Um dos mais recentes pronunciamentos do Magistério sobre as CEBs ocorreu na V Conferência Geral do Episcopado Latino-americano e do Caribe realizada pelo CELAM em Aparecida (2007), quando foi ressaltado que "as comunidades eclesiais de base terão cuidado para não alterar o tesouro precioso da Tradição e do Magistério da Igreja", visando retificar as frequentes desorientações havidas em épocas passadas. As CEBs são comunidades, uma reunião de pessoas que vivem na mesma região, tem uma mentalidade unificante e possuem a mesma fé. São eclesiais, porque estão unidas à Igreja ou a um grupo de ação social. São de base porque são constituídas de pessoas das classes populares e de menor cultura e se contrapõem aos que tem posses. Localizam-se em geral na zona rural e na periferia das cidades. Organizam-se em torno das paróquias, capelas, centros sociais ou associações comunitárias por iniciativa de leigos, padres ou bispos. Segundo Frei Betto,[1] as CEBs são uma nova forma de organizar.

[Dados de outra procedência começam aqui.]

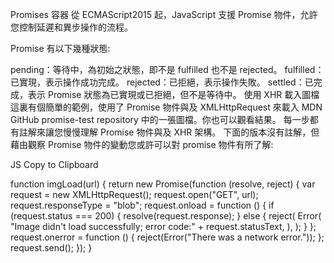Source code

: 
Promises 容器
從 ECMAScript2015 起，JavaScript 支援 Promise 物件，允許您控制延遲和異步操作的流程。

Promise 有以下幾種狀態:

pending：等待中，為初始之狀態，即不是 fulfilled 也不是 rejected。
fulfilled：已實現，表示操作成功完成。
rejected：已拒絕，表示操作失敗。
settled：已完成，表示 Promise 狀態為已實現或已拒絕，但不是等待中。
使用 XHR 載入圖檔
這裏有個簡單的範例，使用了 Promise 物件與及 XMLHttpRequest 來載入 MDN GitHub promise-test repository 中的一張圖檔。你也可以觀看結果。 每一步都有註解來讓您慢慢理解 Promise 物件與及 XHR 架構。 下面的版本沒有註解，但藉由觀察 Promise 物件的變動您或許可以對 promise 物件有所了解:

JS
Copy to Clipboard

function imgLoad(url) {
  return new Promise(function (resolve, reject) {
    var request = new XMLHttpRequest();
    request.open("GET", url);
    request.responseType = "blob";
    request.onload = function () {
      if (request.status === 200) {
        resolve(request.response);
      } else {
        reject(
          Error(
            "Image didn't load successfully; error code:" + request.statusText,
          ),
        );
      }
    };
    request.onerror = function () {
      reject(Error("There was a network error."));
    };
    request.send();
  });
}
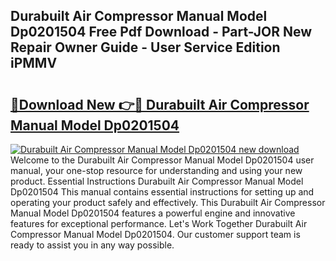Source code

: ## Durabuilt Air Compressor Manual Model Dp0201504 Free Pdf Download - Part-JOR New Repair Owner Guide - User Service Edition iPMMV

# <h2><a href="http://bc76876.oget.top/?id=Durabuilt+Air+Compressor+Manual+Model+Dp0201504">🔗Download New 👉🔴 Durabuilt Air Compressor Manual Model Dp0201504</a></h2>

[![Durabuilt Air Compressor Manual Model Dp0201504 new download](https://i.imgur.com/5g1atiW.png)](http://bc76876.oget.top/?id=Durabuilt+Air+Compressor+Manual+Model+Dp0201504)
Welcome to the Durabuilt Air Compressor Manual Model Dp0201504 user manual, your one-stop resource for understanding and using your new product. Essential Instructions Durabuilt Air Compressor Manual Model Dp0201504 This manual contains essential instructions for setting up and operating your product safely and effectively. This Durabuilt Air Compressor Manual Model Dp0201504 features a powerful engine and innovative features for exceptional performance. Let's Work Together Durabuilt Air Compressor Manual Model Dp0201504. Our customer support team is ready to assist you in any way possible.
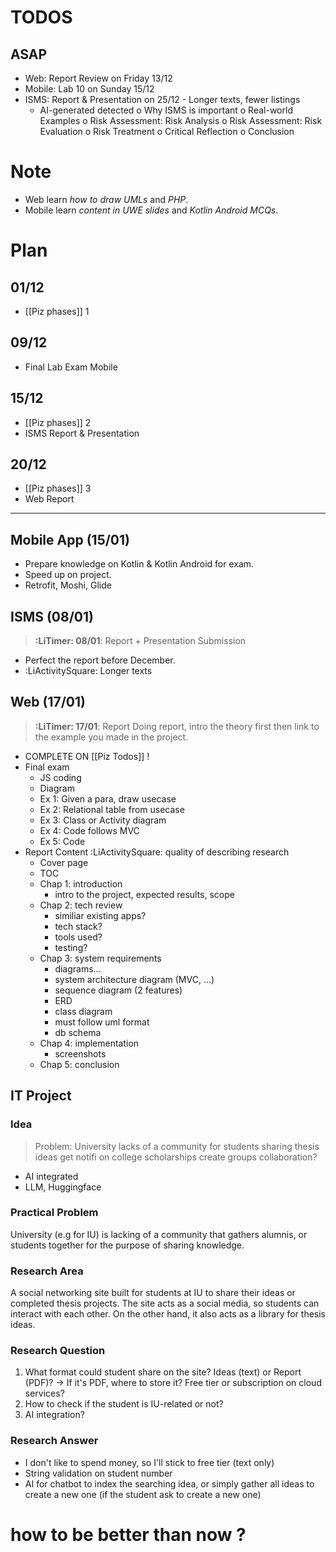 # TODOS
## ASAP
- Web: Report Review on Friday 13/12 
- Mobile: Lab 10 on Sunday 15/12
- ISMS: Report & Presentation on 25/12
	- Longer texts, fewer listings
	- AI-generated detected
		o Why ISMS is important
		o Real-world Examples
		o Risk Assessment: Risk Analysis
		o Risk Assessment: Risk Evaluation
		o Risk Treatment
		o Critical Reflection
		o Conclusion
# Note
- Web learn _how to draw UMLs_ and _PHP_.
- Mobile learn _content in UWE slides_ and _Kotlin Android MCQs_.
# Plan
## 01/12
- [[Piz phases]] 1
## 09/12
- Final Lab Exam Mobile 
## 15/12
- [[Piz phases]] 2
- ISMS Report & Presentation 
## 20/12
- [[Piz phases]] 3
- Web Report

---
## Mobile App (15/01)
- Prepare knowledge on Kotlin & Kotlin Android for exam.
- Speed up on project.
- Retrofit, Moshi, Glide
## ISMS (08/01)
> **:LiTimer: 08/01**: Report + Presentation Submission
- Perfect the report before December.
- :LiActivitySquare: Longer texts
## Web (17/01)
> **:LiTimer: 17/01**: Report 
> Doing report, intro the theory first then link to the example you made in the project.
- COMPLETE ON [[Piz Todos]] !
- Final exam
	- JS coding
	- Diagram
	- Ex 1: Given a para, draw usecase
	- Ex 2: Relational table from usecase
	- Ex 3: Class or Activity diagram
	- Ex 4: Code follows MVC
	- Ex 5: Code
- Report Content 
	:LiActivitySquare: quality of describing research
	- Cover page
	- TOC
	- Chap 1: introduction
		- intro to the project, expected results, scope
	- Chap 2: tech review
		- similiar existing apps?
		- tech stack?
		- tools used?
		- testing?
	- Chap 3: system requirements
		- diagrams...
		- system architecture diagram (MVC, ...)
		- sequence diagram (2 features)
		- ERD
		- class diagram
		- must follow uml format
		- db schema
	- Chap 4: implementation
		- screenshots
	- Chap 5: conclusion

## IT Project
### Idea
> Problem: University lacks of a community for 
> 	students
> 		sharing thesis ideas
> 		get notifi on college scholarships
> 		create groups
		collaboration?

- AI integrated
- LLM, Huggingface

### Practical Problem
University (e.g for IU) is lacking of a community that gathers alumnis, or students together for the purpose of sharing knowledge.

### Research Area
A social networking site built for students at IU to share their ideas or completed thesis projects. The site acts as a social media, so students can interact with each other. On the other hand, it also acts as a library for thesis ideas. 

### Research Question
1. What format could student share on the site? Ideas (text) or Report (PDF)?
-> If it's PDF, where to store it? Free tier or subscription on cloud services?
2. How to check if the student is IU-related or not?
3. AI integration?

### Research Answer
- I don't like to spend money, so I'll stick to free tier (text only)
- String validation on student number
- AI for chatbot to index the searching idea, or simply gather all ideas to create a new one (if the student ask to create a new one)

# how to be better than now ?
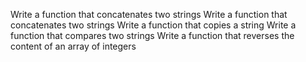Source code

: Write a function that concatenates two strings
Write a function that concatenates two strings
Write a function that copies a string
Write a function that compares two strings
Write a function that reverses the content of an array of integers
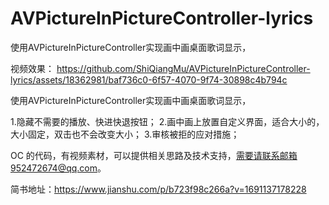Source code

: # AVPictureInPictureController-lyrics
使用AVPictureInPictureController实现画中画桌面歌词显示，


视频效果：
https://github.com/ShiQiangMu/AVPictureInPictureController-lyrics/assets/18362981/baf736c0-6f57-4070-9f74-30898c4b794c

使用AVPictureInPictureController实现画中画桌面歌词显示，

1.隐藏不需要的播放、快进快退按钮；
2.画中画上放置自定义界面，适合大小的，大小固定，双击也不会改变大小；
3.审核被拒的应对措施；

OC 的代码，有视频素材，可以提供相关思路及技术支持，需要请联系邮箱952472674@qq.com。

简书地址：https://www.jianshu.com/p/b723f98c266a?v=1691137178228
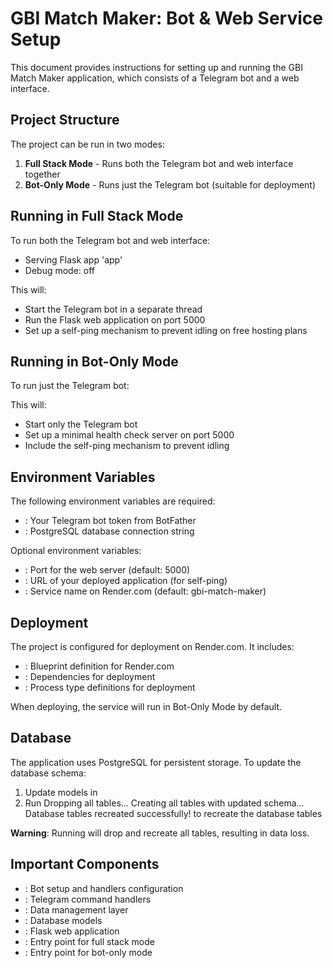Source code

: # GBI Match Maker: Bot & Web Service Setup

This document provides instructions for setting up and running the GBI Match Maker application, which consists of a Telegram bot and a web interface.

## Project Structure

The project can be run in two modes:

1. **Full Stack Mode** - Runs both the Telegram bot and web interface together
2. **Bot-Only Mode** - Runs just the Telegram bot (suitable for deployment)

## Running in Full Stack Mode

To run both the Telegram bot and web interface:

 * Serving Flask app 'app'
 * Debug mode: off

This will:
- Start the Telegram bot in a separate thread
- Run the Flask web application on port 5000
- Set up a self-ping mechanism to prevent idling on free hosting plans

## Running in Bot-Only Mode

To run just the Telegram bot:



This will:
- Start only the Telegram bot
- Set up a minimal health check server on port 5000
- Include the self-ping mechanism to prevent idling

## Environment Variables

The following environment variables are required:

- : Your Telegram bot token from BotFather
- : PostgreSQL database connection string

Optional environment variables:

- : Port for the web server (default: 5000)
- : URL of your deployed application (for self-ping)
- : Service name on Render.com (default: gbi-match-maker)

## Deployment

The project is configured for deployment on Render.com. It includes:

- : Blueprint definition for Render.com
- : Dependencies for deployment
- : Process type definitions for deployment

When deploying, the service will run in Bot-Only Mode by default.

## Database

The application uses PostgreSQL for persistent storage. To update the database schema:

1. Update models in 
2. Run Dropping all tables...
Creating all tables with updated schema...
Database tables recreated successfully! to recreate the database tables

**Warning**: Running  will drop and recreate all tables, resulting in data loss.

## Important Components

- : Bot setup and handlers configuration
- : Telegram command handlers
- : Data management layer
- : Database models
- : Flask web application
- : Entry point for full stack mode
- : Entry point for bot-only mode
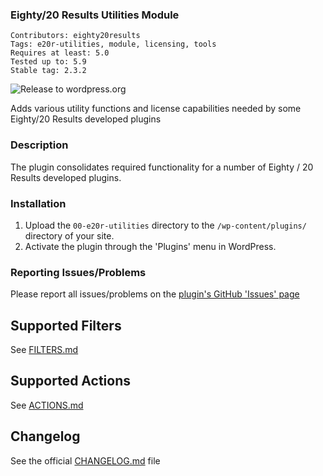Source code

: ### Eighty/20 Results Utilities Module
`Contributors: eighty20results` <br />
`Tags: e20r-utilities, module, licensing, tools` <br />
`Requires at least: 5.0` <br />
`Tested up to: 5.9` <br />
`Stable tag: 2.3.2` <br />

![Release to wordpress.org](https://github.com/eighty20results/Utilities/workflows/Release%20to%20wordpress.org/badge.svg?branch=main)

Adds various utility functions and license capabilities needed by some Eighty/20 Results developed plugins

### Description
The plugin consolidates required functionality for a number of Eighty / 20 Results developed plugins.

### Installation

1. Upload the `00-e20r-utilities` directory to the `/wp-content/plugins/` directory of your site.
1. Activate the plugin through the 'Plugins' menu in WordPress.

### Reporting Issues/Problems
Please report all issues/problems on the [plugin's GitHub 'Issues' page](https://github.com/eighty20results/Utilities/issues)

## Supported Filters
See [FILTERS.md](https://github.com/eighty20results.com/Utilities/docs/FILTERS.md)

## Supported Actions
See [ACTIONS.md](https://github.com/eighty20results.com/Utilities/docs/ACTIONS.md)

## Changelog
See the official [CHANGELOG.md](https://github.com/eighty20results.com/Utilities/CHANGELOG.md) file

Tradicionalmente, a Igreja Católica é organizada em torno das paróquias. As CEBs permitem que a organização se dê através de comunidades menores, onde os membros podem estabelecer laços comunitários entre si. Assim, as paróquias evangelizadoras podem se tornar verdadeiras comunidades paroquiais de vanguarda.

O formuladores das CEBs desde o princípio advogaram para essas comunidades um protagonismo de primeira grandeza dentro da Igreja. As CEBs seriam o "primeiro e fundamental núcleo eclesial, (...) célula inicial da estrutura eclesial",[2] unidade estruturante da Igreja.[3] Tal grandiloquência chegava a lembrar o espírito triunfalista tão criticado na mentalidade pré-conciliar.[carece de fontes?] No entanto, essas formulações conceituais nunca passaram de um desideratum, visto que o Catecismo da Igreja Católica, os Documentos pontifícios do Papa João Paulo II, o Código de Direito Canônico ou outros documentos estruturantes da Santa Sé nunca incorporaram as CEBs, omissão essa que alguns interpretam como uma restrição.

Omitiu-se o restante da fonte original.